What follows is a listing; restate every line of it word for word.

★ ★ ★

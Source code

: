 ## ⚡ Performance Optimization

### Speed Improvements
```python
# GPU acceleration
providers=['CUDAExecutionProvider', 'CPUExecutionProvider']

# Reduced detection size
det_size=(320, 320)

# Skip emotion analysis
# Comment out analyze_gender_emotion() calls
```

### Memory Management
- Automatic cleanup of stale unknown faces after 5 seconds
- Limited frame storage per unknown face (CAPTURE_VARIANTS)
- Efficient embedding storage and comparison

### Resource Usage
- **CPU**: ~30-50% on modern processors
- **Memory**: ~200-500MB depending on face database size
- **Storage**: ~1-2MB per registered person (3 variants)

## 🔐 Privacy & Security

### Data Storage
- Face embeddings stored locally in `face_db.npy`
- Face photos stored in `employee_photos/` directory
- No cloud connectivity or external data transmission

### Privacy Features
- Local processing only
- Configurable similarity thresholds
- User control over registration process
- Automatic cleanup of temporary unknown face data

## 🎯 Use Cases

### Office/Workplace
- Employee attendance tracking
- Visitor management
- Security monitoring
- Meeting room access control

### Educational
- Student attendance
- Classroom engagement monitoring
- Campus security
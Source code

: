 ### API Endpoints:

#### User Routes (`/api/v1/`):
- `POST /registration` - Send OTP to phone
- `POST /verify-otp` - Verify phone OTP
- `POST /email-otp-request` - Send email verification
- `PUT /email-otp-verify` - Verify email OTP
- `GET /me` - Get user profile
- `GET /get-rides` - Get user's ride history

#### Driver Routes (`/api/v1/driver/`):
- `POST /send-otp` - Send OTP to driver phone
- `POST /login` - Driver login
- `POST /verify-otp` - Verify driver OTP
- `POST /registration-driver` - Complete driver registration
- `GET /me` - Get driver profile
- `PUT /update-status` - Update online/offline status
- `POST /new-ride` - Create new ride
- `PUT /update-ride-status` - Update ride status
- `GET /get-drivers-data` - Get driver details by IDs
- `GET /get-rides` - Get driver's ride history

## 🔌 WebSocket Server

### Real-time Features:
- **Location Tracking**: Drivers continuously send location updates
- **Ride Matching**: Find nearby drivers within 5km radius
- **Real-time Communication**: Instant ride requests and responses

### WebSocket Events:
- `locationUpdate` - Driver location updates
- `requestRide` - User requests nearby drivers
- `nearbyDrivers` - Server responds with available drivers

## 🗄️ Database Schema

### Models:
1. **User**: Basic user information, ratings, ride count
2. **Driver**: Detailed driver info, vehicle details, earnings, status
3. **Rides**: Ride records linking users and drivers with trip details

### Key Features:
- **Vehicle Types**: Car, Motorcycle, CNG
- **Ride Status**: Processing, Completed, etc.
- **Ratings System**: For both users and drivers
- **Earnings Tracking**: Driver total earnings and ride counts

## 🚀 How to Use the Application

★ ★ ★

◆ EXERCISE ANSWER
Source code

: ## ⚡ Performance Optimization

### Speed Improvements
```python
# GPU acceleration
providers=['CUDAExecutionProvider', 'CPUExecutionProvider']

# Reduced detection size
det_size=(320, 320)

# Skip emotion analysis
# Comment out analyze_gender_emotion() calls
```

### Memory Management
- Automatic cleanup of stale unknown faces after 5 seconds
- Limited frame storage per unknown face (CAPTURE_VARIANTS)
- Efficient embedding storage and comparison

### Resource Usage
- **CPU**: ~30-50% on modern processors
- **Memory**: ~200-500MB depending on face database size
- **Storage**: ~1-2MB per registered person (3 variants)

## 🔐 Privacy & Security

### Data Storage
- Face embeddings stored locally in `face_db.npy`
- Face photos stored in `employee_photos/` directory
- No cloud connectivity or external data transmission

### Privacy Features
- Local processing only
- Configurable similarity thresholds
- User control over registration process
- Automatic cleanup of temporary unknown face data

## 🎯 Use Cases

### Office/Workplace
- Employee attendance tracking
- Visitor management
- Security monitoring
- Meeting room access control

### Educational
- Student attendance
- Classroom engagement monitoring
- Campus security
Source code

: ### API Endpoints:

#### User Routes (`/api/v1/`):
- `POST /registration` - Send OTP to phone
- `POST /verify-otp` - Verify phone OTP
- `POST /email-otp-request` - Send email verification
- `PUT /email-otp-verify` - Verify email OTP
- `GET /me` - Get user profile
- `GET /get-rides` - Get user's ride history

#### Driver Routes (`/api/v1/driver/`):
- `POST /send-otp` - Send OTP to driver phone
- `POST /login` - Driver login
- `POST /verify-otp` - Verify driver OTP
- `POST /registration-driver` - Complete driver registration
- `GET /me` - Get driver profile
- `PUT /update-status` - Update online/offline status
- `POST /new-ride` - Create new ride
- `PUT /update-ride-status` - Update ride status
- `GET /get-drivers-data` - Get driver details by IDs
- `GET /get-rides` - Get driver's ride history

## 🔌 WebSocket Server

### Real-time Features:
- **Location Tracking**: Drivers continuously send location updates
- **Ride Matching**: Find nearby drivers within 5km radius
- **Real-time Communication**: Instant ride requests and responses

### WebSocket Events:
- `locationUpdate` - Driver location updates
- `requestRide` - User requests nearby drivers
- `nearbyDrivers` - Server responds with available drivers

## 🗄️ Database Schema

### Models:
1. **User**: Basic user information, ratings, ride count
2. **Driver**: Detailed driver info, vehicle details, earnings, status
3. **Rides**: Ride records linking users and drivers with trip details

### Key Features:
- **Vehicle Types**: Car, Motorcycle, CNG
- **Ride Status**: Processing, Completed, etc.
- **Ratings System**: For both users and drivers
- **Earnings Tracking**: Driver total earnings and ride counts

## 🚀 How to Use the Application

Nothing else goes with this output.